México
Cuando las ideas pesan más que las plumas
El fanatismo de todos los tiempos parece que lleva a un callejón sin salida en donde se reprime a como dé lugar, tal como somos testigos en nuestros días
Años antes, en 1583, Bruno se había refugiado en Inglaterra para discutir sus ideas primero en Oxford y luego con sus amigos Philip Sidney (poeta), John Florio (traductor) y Fulke Graville (biógrafo de Sidney) quien le ofreció una cena el 14 de febrero de 1584, un Miércoles de Ceniza, donde pudo ventilar las ideas de Copérnico. Luego publicó esos diálogos como La cena de las cenizas, como lo menciona George Steiner en su ensayo Dos cenas (Vuelta, diciembre, 1996), dos cenas cuyos protagonistas fueron condenados a muerte por haber difundido sus ideas con sus discípulos: Sócrates, tal como lo refiere Platón en esa cena Banquete o Simposio antes de ser condenado con cicuta. La otra cena que asocia Steiner con la anterior, fue la última de Jesús con sus discípulos en el huerto de los Olivos, antes de ser crucificado, tal como lo cuenta Juan, uno de sus apóstoles y tal vez el discípulo predilecto.

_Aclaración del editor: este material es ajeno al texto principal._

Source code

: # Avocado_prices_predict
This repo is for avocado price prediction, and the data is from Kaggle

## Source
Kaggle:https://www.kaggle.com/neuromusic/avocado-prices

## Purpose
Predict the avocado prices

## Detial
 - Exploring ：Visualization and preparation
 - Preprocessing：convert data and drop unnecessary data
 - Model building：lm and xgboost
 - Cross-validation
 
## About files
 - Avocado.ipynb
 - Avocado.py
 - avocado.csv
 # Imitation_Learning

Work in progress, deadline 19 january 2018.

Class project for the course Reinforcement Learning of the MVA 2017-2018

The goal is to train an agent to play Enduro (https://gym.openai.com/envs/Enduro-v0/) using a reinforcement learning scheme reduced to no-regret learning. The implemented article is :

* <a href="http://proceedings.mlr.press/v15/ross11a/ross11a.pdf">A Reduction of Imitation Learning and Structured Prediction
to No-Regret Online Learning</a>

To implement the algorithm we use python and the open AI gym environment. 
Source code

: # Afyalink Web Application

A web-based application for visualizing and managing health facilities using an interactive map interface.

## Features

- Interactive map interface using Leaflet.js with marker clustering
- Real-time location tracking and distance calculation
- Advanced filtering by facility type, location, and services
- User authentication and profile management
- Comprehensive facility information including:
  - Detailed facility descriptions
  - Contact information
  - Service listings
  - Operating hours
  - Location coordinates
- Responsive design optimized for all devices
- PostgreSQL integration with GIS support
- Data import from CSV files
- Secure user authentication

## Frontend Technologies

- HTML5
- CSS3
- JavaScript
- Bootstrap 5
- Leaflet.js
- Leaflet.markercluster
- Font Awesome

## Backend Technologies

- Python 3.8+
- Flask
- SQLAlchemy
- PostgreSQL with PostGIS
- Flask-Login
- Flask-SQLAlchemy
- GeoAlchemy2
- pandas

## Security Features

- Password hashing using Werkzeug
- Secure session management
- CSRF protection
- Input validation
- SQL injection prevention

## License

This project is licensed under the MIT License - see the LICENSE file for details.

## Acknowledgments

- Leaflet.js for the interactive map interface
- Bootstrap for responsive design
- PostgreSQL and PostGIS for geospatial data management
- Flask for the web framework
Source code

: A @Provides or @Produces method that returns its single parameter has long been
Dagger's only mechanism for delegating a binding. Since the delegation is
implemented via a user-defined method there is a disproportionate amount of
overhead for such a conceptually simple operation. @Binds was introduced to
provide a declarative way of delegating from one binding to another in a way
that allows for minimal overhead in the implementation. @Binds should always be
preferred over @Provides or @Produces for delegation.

Tanto Sócrates como Jesús y Giordano Bruno fueron condenados a muerte por haber expresado sus ideas. Otro caso fue Galileo Galilei que se llevó el susto de su vida cuando fue juzgado por la Inquisición en 1615, y todo por demostrar que la Tierra giraba y se movía —eppur si muove—, basado en la teoría de Copérnico y la revolución de las estrellas celestes.
Trescientos setenta y seis años después, en 1992, el Papa Juan Pablo II reconoció el error que la Iglesia había cometido y pidió perdón por haberlo acusado en 1615, argumentando que “la doctrina de que la Tierra no es el centro del universo, ni es inamovible, sino que se mueve con una rotación diaria, es absurda, tanto filosófica como teológicamente falsa y, como mínimo, es un error de fe... y eso de afirmar que la Tierra gira alrededor del Sol es tan erróneo, como proclamar que Jesús no nació de una virgen”.
Acomodando estas piezas, las tres cenas donde difundieron sus ideas y el juicio de Galileo donde las defendió, nos damos cuenta que éstas pesan más que las plumas de un cisne.